Appartient au dossier : Documentaire : une histoire chilienne

Déplier les images
Entretien avec Ignacio Agüero

Cinéma

Ignacio Agüero, Cent enfants qui attendent un train © Ignacio Agüero, Andrés Racz, 1988

Dans ses documentaires, Ignacio Agüero part à la rencontre de la population chilienne et montre avec poésie le temps qui passe, transformant les espaces. Le réalisateur nous parle de sa relation intime au cinéma dans le cadre du cycle « Chili, cinéma obstiné », proposé par La Cinémathèque du documentaire à la Bpi en automne 2020.

Comment avez-vous commencé à réaliser des films ?

Au moment du coup d’État, je n’étais pas susceptible d’être persécuté. Entre partir en exil et vivre au Chili, j’ai choisi de rester. J’ai appris à faire des films à l’école, entre 1974 et 1978. J’ai réalisé peu de films sous la dictature : quatre courts métrages étudiants, puis trois films entre 1978 et 1988. Il ne s’agissait pas à proprement parler de films clandestins.

Seul No Olvidar a dû être réalisé avec précaution, dans le secret et la peur, puisque le film porte sur des paysans exécutés par la police, qui avait caché leurs corps. Même ce film n’a pas tout à fait été tourné dans la clandestinité. La clandestinité requiert des conditions de production et des moyens particuliers, dont nous ne disposions pas. Disons que c’était semi-clandestin ! Le montage et la post-production ont été effectués en Europe. Bien sûr, il était risqué de faire sortir les négatifs du pays et de faire rentrer la copie en contrebande. Une fois la copie au Chili, j’ai acheté un projecteur 16 mm et j’ai pris ma voiture pour projeter le film dans des lieux variés, là où on me le demandait. Toujours avec précaution, discrétion et crainte.

Vos films comportent une dimension mémorielle marquée : non seulement ils parlent d’histoire et de mémoire, mais ils constituent eux-mêmes des archives… Pourquoi ce motif est-il si prégnant ?

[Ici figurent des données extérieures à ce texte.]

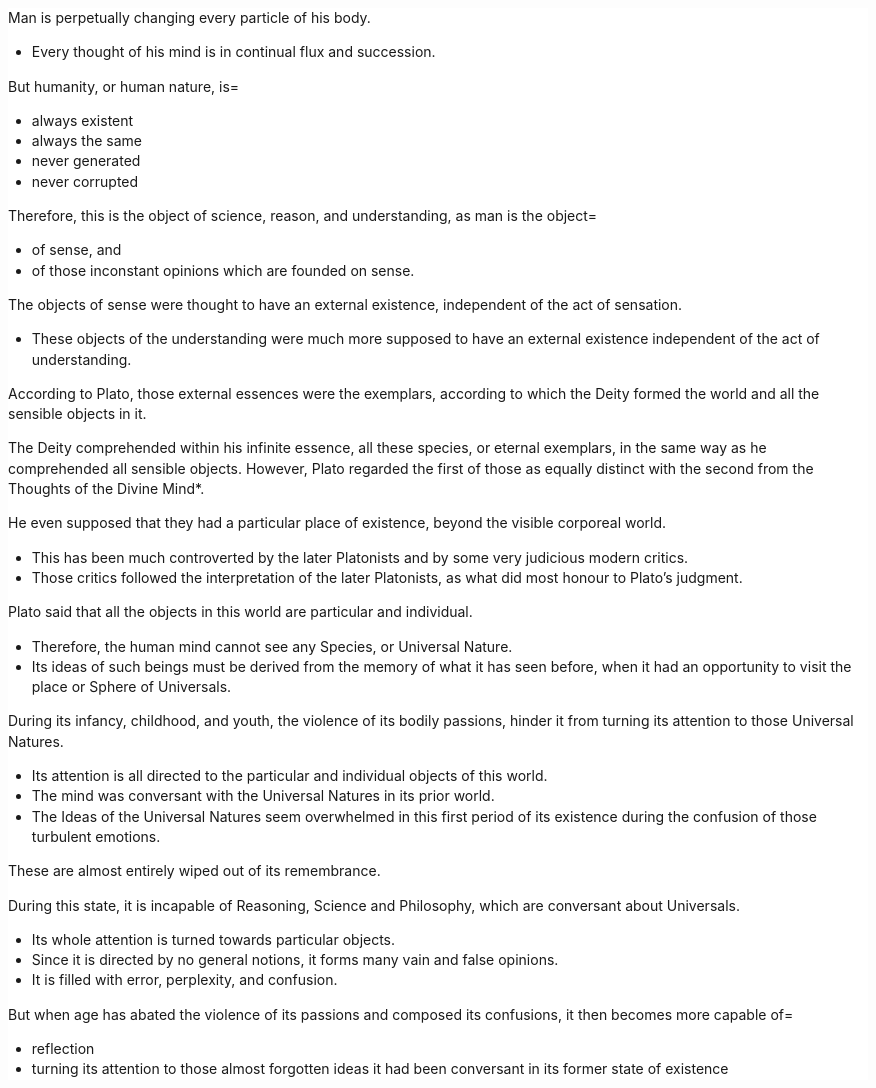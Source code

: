 Man is perpetually changing every particle of his body.
- Every thought of his mind is in continual flux and succession.

But humanity, or human nature, is= 
- always existent
- always the same
- never generated
- never corrupted

Therefore, this is the object of science, reason, and understanding, as man is the object= 
- of sense, and
- of those inconstant opinions which are founded on sense.

The objects of sense were thought to have an external existence, independent of the act of sensation.
- These objects of the understanding were much more supposed to have an external existence independent of the act of understanding.

According to Plato, those external essences were the exemplars, according to which the Deity formed the world and all the sensible objects in it.

The Deity comprehended within his infinite essence, all these species, or eternal exemplars, in the same way as he comprehended all sensible objects.
However, Plato regarded the first of those as equally distinct with the second from the Thoughts of the Divine Mind*.


He even supposed that they had a particular place of existence, beyond the visible corporeal world.
- This has been much controverted by the later Platonists and by some very judicious modern critics.
- Those critics followed the interpretation of the later Platonists, as what did most honour to Plato’s judgment.

Plato said that all the objects in this world are particular and individual.
- Therefore, the human mind cannot see any Species, or Universal Nature.
- Its ideas of such beings must be derived from the memory of what it has seen before, when it had an opportunity to visit the place or Sphere of Universals.

During its infancy, childhood, and youth, the violence of its bodily passions, hinder it from turning its attention to those Universal Natures.
- Its attention is all directed to the particular and individual objects of this world.
- The mind was conversant with the Universal Natures in its prior world.
- The Ideas of the Universal Natures seem overwhelmed in this first period of its existence during the confusion of those turbulent emotions.

These are almost entirely wiped out of its remembrance.

During this state, it is incapable of Reasoning, Science and Philosophy, which are conversant about Universals.
- Its whole attention is turned towards particular objects.
- Since it is directed by no general notions, it forms many vain and false opinions.
- It is filled with error, perplexity, and confusion.

But when age has abated the violence of its passions and composed its confusions, it then becomes more capable of= 
- reflection
- turning its attention to those almost forgotten ideas it had been conversant in its former state of existence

Je crois que vie et mémoire vont de pair, tout comme cinéma et mémoire, au point qu’ils finissent par être quasiment synonymes. Il ne s’agit pas de sujets distincts. Après tout, nous naissons, nous vivons et nous mourons. Nous ne pouvons pas échapper aux transformations qui s’inscrivent dans l’espace, dans le corps, partout. Je ne fais pas de films sur cela, mais plutôt avec cela. Je garde toujours en tête que nous sommes en chemin, et que ce chemin mène vers la mort. Je pense que cette préoccupation permanente est perceptible dans mes films. Filmer, c’est ne pas oublier, c’est retenir et arrêter le temps.

Comment filmer le temps qui passe ?

Il suffit de poser la caméra quelque part et de commencer à tourner pour que le passage du temps se manifeste au sein du film. Chaque instant est un moment précis avant la fin. Cela n’a rien de dramatique, c’est notre réalité. Dans le passage du temps réside la beauté de la vie, qui n’est jamais immobile, même lorsqu’on regarde la cordillère des Andes, un mur ou une photographie…

Lorsqu’un géologue observe un paysage désertique, il ne voit pas une image fixe. Il voit le mouvement de formation des montagnes et des ravins, l’érosion des volcans. Le cinéma fait la même chose. Un plan capture l’image d’un espace dans un temps donné, et le temps passant sur une image ou à travers un lieu. Certains réalisateurs simulent le passage du temps grâce au montage. Je préfère ne pas simuler mais plutôt contenir le temps dans l’image, et aussi mettre en valeur ce qui pourrait résider entre les images. C’est là, entre les images, que le temps surgit sans mesure, associé à des émotions et à des pensées, et c’est ce qui trouble le spectateur.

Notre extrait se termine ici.